To find the variance, we first find the mathematical expectation of the square of the random:

Thus, the mathematical expectation and variance of a random variable distributed according to Poisson’s law coincide and are equal to the parameter of this distribution

. (6.8)

This is the distinctive feature of the Poisson distribution. Thus, if, based on experimental data, it was found that the mathematical expectation and the variance of a certain value are close to each other, then there is reason to assume that this random variable is distributed in accordance with Poisson’s law.

Using the concept of initial and central moments, we can show that for the Poisson distribution the skewness coefficient and kurtosis are equal:

. (6.9)

Since the parameter l is always positive, the Poisson distribution always has positive skewness and kurtosis.

Let us now show that Poisson's formula can be considered as a mathematical model of the simplest flow of events.

The flow of events call a sequence of events that occur at random times. The stream is called the simplest, if it has the properties stationarity, no aftereffect And ordinariness.

Flow intensity l is the average number of events that occur per unit time.

If the flow intensity constant l is known, then the probability of occurrence k events of the simplest flow over time t is determined by the Poisson formula:

. (6.10)

This formula reflects all the properties of the simplest flow. Moreover, any simplest flow is described by the Poisson formula, therefore the simplest flows are often called Poisson.

Stationarity property k events in any period of time depends only on the number k and on duration t period of time and does not depend on the beginning of its counting. In other words, if the flow has the property of stationarity, then the probability of occurrence k events over a period of time t there is a function that depends only on k and from t.

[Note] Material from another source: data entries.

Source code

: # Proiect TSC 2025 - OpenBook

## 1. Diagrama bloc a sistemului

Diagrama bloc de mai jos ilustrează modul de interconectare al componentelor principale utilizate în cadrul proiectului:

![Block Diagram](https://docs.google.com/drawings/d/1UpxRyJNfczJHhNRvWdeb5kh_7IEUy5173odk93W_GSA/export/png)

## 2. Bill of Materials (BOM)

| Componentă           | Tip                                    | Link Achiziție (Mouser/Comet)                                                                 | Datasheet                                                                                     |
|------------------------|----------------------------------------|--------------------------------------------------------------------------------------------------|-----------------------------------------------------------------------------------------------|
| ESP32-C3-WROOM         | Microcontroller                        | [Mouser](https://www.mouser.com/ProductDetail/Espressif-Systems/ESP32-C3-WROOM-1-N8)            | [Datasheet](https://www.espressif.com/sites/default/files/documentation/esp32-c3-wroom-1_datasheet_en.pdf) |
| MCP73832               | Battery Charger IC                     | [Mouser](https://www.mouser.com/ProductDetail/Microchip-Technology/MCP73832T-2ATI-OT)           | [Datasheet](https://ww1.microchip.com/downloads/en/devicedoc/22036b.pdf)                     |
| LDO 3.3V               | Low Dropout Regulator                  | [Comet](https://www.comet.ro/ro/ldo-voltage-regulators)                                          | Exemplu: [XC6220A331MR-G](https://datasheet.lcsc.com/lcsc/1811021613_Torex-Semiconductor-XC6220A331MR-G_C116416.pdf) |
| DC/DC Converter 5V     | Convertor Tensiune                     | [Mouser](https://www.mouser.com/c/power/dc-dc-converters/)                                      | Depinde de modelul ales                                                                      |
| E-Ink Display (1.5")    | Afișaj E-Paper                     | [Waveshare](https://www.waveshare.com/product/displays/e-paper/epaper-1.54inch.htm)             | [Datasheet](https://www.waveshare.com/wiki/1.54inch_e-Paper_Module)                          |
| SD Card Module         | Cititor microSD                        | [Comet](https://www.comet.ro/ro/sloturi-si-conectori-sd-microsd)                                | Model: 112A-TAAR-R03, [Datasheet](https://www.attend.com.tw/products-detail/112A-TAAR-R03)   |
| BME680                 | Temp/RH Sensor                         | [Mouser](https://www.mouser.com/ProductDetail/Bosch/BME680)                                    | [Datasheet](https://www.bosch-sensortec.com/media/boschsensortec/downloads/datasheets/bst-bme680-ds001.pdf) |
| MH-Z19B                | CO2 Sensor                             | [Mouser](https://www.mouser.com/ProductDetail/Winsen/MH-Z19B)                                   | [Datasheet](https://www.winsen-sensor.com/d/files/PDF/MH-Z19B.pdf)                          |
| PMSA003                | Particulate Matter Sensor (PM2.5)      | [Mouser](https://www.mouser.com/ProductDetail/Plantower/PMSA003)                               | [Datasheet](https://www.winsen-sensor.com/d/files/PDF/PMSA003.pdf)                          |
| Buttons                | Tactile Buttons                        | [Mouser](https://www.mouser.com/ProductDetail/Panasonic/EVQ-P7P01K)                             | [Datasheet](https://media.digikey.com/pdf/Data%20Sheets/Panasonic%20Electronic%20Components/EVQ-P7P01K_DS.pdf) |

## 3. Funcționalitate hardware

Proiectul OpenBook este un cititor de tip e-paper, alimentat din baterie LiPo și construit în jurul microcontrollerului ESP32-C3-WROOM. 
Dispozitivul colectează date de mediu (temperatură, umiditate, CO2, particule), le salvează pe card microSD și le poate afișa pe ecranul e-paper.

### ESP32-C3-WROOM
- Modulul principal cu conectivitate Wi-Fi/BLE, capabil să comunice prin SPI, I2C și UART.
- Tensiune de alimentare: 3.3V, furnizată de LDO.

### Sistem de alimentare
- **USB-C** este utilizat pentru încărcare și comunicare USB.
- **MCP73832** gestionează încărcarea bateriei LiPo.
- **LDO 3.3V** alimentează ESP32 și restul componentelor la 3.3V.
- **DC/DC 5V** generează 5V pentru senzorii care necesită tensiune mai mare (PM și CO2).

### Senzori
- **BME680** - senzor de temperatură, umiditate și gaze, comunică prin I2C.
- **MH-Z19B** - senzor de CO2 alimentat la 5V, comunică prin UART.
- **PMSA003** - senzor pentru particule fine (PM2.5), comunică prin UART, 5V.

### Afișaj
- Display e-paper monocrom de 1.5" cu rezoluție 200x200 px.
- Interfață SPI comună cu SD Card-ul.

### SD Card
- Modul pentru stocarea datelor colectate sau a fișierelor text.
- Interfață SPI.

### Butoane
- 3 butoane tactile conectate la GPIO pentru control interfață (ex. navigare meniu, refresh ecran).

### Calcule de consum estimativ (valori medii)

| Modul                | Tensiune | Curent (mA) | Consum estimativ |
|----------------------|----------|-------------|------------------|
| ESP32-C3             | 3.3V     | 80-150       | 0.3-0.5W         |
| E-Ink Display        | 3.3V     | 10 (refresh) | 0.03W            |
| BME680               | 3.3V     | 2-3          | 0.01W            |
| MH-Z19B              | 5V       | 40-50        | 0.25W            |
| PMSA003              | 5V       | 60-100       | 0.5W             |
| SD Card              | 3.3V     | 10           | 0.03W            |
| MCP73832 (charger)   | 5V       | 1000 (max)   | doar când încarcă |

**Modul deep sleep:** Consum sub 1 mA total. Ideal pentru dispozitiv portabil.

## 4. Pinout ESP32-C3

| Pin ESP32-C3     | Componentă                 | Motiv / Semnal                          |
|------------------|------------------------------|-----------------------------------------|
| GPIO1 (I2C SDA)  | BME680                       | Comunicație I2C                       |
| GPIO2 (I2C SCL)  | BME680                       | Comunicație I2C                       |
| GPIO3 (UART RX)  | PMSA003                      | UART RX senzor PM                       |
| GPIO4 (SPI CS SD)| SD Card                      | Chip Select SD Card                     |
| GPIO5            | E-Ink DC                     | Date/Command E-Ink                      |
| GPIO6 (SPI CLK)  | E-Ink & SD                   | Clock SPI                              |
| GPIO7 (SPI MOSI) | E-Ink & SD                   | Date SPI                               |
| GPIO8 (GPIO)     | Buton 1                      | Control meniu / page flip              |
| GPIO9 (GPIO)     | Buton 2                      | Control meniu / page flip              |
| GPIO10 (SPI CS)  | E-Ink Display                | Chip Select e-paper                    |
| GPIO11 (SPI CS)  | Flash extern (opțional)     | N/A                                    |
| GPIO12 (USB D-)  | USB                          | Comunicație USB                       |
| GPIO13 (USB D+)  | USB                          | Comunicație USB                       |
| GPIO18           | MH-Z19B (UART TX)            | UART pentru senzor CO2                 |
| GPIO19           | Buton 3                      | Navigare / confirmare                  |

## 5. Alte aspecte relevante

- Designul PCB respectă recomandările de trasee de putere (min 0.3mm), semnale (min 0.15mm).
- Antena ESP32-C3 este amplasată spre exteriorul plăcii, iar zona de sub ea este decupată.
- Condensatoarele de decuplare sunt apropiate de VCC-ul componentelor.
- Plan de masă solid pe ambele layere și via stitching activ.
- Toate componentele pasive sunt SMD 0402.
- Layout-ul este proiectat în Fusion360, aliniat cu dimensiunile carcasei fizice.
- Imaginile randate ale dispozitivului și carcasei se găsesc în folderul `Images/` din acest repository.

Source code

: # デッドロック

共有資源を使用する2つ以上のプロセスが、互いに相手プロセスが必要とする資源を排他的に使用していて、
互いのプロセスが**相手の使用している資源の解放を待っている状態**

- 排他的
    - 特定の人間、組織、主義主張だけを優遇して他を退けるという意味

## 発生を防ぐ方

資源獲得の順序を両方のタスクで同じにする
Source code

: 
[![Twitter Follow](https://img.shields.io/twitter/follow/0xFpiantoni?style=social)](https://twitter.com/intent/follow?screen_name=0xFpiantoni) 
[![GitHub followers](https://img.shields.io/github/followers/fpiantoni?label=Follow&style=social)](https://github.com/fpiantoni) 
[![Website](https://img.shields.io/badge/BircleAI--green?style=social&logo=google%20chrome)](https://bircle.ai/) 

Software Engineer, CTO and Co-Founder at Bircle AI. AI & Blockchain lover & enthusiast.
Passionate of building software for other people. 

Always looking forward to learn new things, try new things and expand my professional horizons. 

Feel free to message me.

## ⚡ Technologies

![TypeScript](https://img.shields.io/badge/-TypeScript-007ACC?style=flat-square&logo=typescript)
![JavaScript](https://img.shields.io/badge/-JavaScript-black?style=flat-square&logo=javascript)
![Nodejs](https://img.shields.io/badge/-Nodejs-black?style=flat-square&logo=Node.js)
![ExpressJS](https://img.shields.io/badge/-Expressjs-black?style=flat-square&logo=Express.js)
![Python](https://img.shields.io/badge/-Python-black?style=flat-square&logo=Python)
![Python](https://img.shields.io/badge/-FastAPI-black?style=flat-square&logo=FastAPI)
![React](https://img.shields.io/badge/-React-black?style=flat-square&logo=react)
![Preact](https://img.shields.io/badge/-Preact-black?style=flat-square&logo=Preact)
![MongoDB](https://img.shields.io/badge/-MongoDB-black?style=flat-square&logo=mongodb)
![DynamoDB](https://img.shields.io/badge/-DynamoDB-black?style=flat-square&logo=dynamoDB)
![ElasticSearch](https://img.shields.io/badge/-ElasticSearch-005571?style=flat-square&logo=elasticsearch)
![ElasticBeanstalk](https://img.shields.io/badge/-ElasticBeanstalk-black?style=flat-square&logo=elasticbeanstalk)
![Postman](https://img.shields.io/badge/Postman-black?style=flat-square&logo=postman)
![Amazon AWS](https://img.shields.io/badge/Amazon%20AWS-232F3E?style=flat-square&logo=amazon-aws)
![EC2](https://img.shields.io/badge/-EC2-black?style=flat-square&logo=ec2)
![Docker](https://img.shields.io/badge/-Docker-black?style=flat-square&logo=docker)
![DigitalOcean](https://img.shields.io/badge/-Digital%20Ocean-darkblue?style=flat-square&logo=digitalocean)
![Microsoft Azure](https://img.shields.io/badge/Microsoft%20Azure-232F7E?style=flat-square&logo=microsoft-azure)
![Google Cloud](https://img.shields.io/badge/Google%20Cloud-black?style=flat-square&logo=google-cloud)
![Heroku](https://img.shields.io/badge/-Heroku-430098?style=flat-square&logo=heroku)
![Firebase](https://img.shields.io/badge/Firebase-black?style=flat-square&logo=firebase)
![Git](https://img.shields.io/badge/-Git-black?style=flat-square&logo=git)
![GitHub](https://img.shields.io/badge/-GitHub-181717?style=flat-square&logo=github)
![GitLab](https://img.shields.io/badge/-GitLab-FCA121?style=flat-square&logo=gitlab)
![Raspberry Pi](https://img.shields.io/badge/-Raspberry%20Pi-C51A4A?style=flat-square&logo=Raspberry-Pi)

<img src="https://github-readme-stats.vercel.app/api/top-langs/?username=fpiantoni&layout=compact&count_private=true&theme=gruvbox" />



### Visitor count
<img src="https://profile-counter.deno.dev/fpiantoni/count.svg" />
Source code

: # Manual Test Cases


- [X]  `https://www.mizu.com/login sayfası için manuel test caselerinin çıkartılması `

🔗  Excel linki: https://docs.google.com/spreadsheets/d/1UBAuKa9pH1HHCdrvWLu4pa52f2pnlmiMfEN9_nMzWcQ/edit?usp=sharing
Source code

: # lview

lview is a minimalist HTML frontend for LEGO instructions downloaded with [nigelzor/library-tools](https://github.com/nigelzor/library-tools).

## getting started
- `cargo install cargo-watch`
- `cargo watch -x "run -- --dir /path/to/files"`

In the case of the simplest flow, it follows from Poisson’s formula (6.10) that the probability k events during t, at a given intensity, is a function of only two arguments: k And t, which characterizes the property of stationarity.

No aftereffect property is that the probability of occurrence k events in any period of time depends on whether events appeared or did not appear at points in time preceding the beginning of the period in question. In other words, the flow's history does not affect the probabilities of events occurring in the near future.

In the case of the simplest flow, the Poisson formula (6.10) does not use information about the occurrence of events before the beginning of the time period under consideration, which characterizes the property of the absence of aftereffects.

Ordinariness property is that the occurrence of two or more events in a short period of time is practically impossible. In other words, the probability of more than one event occurring in a short period of time is negligible compared to the probability of only one event occurring.

Let us show that the Poisson formula (6.10) reflects the property of ordinaryness. Putting k=0 and k=1, we find, respectively, the probabilities of no events occurring and the occurrence of one event:

Therefore, the probability of more than one event occurring is

Using the expansion of the function in the Maclaurin series, after elementary transformations we obtain

.

Comparing P t(1) and P t(k>1), we conclude that for small values t the probability of the occurrence of more than one event is negligible compared to the probability of the occurrence of one event, which characterizes the property of ordinaryness.

Example 6.2. In the observations of Rutherford and Geiger, a radioactive substance over a period of time of 7.5 sec emitted an average of 3.87 a-particles. Find the probability that for 1 sec this substance will emit at least one particle.

Solution. As we have already noted, the distribution of the number of a-particles emitted by a radioactive source over a certain period of time is described by the Poisson formula, i.e. forms the simplest flow of events. Since the intensity of emission of a-particles for 1 sec equals

,

then the Poisson formula (6.10) takes the form

Thus, the probability that t=1 sec the substance will emit at least one particle will be equal

Geometric distribution

Let shooting be carried out at a given target until the first hit, and the probability p hitting the target in each shot is the same and does not depend on the results of previous shots. In other words, in the experiment under consideration, the Bernoulli scheme is implemented. As a random variable X we will consider the number of shots fired. Obviously, the possible values ​​of the random variable X are natural numbers: x 1 =1, x 2 =2, ... then the probability that it will be needed k shots will be equal

. (6.11)

Assuming in this formula k=1,2, ... we get a geometric progression with the first term p and a multiplier q:

For this reason, the distribution defined by formula (6.11) is called geometric .

Using the formula for the sum of an infinitely decreasing geometric progression, it is easy to verify that

.

Let's find the numerical characteristics of the geometric distribution.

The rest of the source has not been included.